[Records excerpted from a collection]
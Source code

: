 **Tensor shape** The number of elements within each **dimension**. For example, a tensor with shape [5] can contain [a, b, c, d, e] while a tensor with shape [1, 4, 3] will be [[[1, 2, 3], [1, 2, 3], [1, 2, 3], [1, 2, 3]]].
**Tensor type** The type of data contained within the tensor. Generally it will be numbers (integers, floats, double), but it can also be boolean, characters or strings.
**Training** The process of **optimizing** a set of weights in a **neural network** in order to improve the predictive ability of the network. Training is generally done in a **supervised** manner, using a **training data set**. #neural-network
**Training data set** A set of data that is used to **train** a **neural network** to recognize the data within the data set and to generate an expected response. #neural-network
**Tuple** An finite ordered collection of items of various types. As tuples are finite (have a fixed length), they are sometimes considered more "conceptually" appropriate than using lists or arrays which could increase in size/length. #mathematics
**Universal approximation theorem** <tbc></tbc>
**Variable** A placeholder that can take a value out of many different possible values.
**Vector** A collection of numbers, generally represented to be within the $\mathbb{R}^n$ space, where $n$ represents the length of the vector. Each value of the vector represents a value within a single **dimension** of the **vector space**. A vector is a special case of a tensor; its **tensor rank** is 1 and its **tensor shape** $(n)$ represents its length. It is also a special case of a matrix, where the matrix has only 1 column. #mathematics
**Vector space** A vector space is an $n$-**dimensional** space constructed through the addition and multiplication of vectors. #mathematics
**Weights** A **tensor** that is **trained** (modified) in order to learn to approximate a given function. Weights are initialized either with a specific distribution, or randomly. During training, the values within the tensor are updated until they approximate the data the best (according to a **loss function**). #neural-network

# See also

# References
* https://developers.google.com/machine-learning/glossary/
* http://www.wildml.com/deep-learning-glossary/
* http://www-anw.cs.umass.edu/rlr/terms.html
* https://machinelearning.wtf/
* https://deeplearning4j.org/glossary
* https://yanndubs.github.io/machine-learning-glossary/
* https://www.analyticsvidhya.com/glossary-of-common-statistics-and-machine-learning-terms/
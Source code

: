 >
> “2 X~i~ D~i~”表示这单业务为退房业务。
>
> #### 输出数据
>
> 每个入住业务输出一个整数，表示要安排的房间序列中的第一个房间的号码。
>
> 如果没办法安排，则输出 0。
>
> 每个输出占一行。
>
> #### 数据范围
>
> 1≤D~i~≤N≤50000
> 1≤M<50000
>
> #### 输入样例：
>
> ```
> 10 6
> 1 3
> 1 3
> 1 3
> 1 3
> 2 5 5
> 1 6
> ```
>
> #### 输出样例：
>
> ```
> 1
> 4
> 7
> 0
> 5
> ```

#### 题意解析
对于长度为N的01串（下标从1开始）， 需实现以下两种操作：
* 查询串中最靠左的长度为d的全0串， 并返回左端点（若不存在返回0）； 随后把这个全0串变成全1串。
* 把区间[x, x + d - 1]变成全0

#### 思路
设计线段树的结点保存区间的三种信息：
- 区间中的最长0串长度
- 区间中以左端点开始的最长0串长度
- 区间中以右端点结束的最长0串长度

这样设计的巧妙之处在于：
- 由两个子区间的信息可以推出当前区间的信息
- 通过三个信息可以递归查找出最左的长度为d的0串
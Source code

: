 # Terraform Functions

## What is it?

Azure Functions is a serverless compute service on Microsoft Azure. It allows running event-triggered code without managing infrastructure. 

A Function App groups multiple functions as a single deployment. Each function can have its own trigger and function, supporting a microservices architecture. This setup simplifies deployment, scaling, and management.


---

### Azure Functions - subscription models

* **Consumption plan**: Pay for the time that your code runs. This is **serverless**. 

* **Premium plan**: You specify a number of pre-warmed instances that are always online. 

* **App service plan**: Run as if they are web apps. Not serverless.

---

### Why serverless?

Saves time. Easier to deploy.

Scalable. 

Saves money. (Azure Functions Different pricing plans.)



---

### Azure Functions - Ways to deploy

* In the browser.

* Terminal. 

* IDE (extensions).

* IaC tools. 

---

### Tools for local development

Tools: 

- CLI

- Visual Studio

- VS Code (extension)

TASK PROMPT:
For the entries, state the number of lines that include the string "serverless". Add no other words.

EXERCISE SOLUTION:
4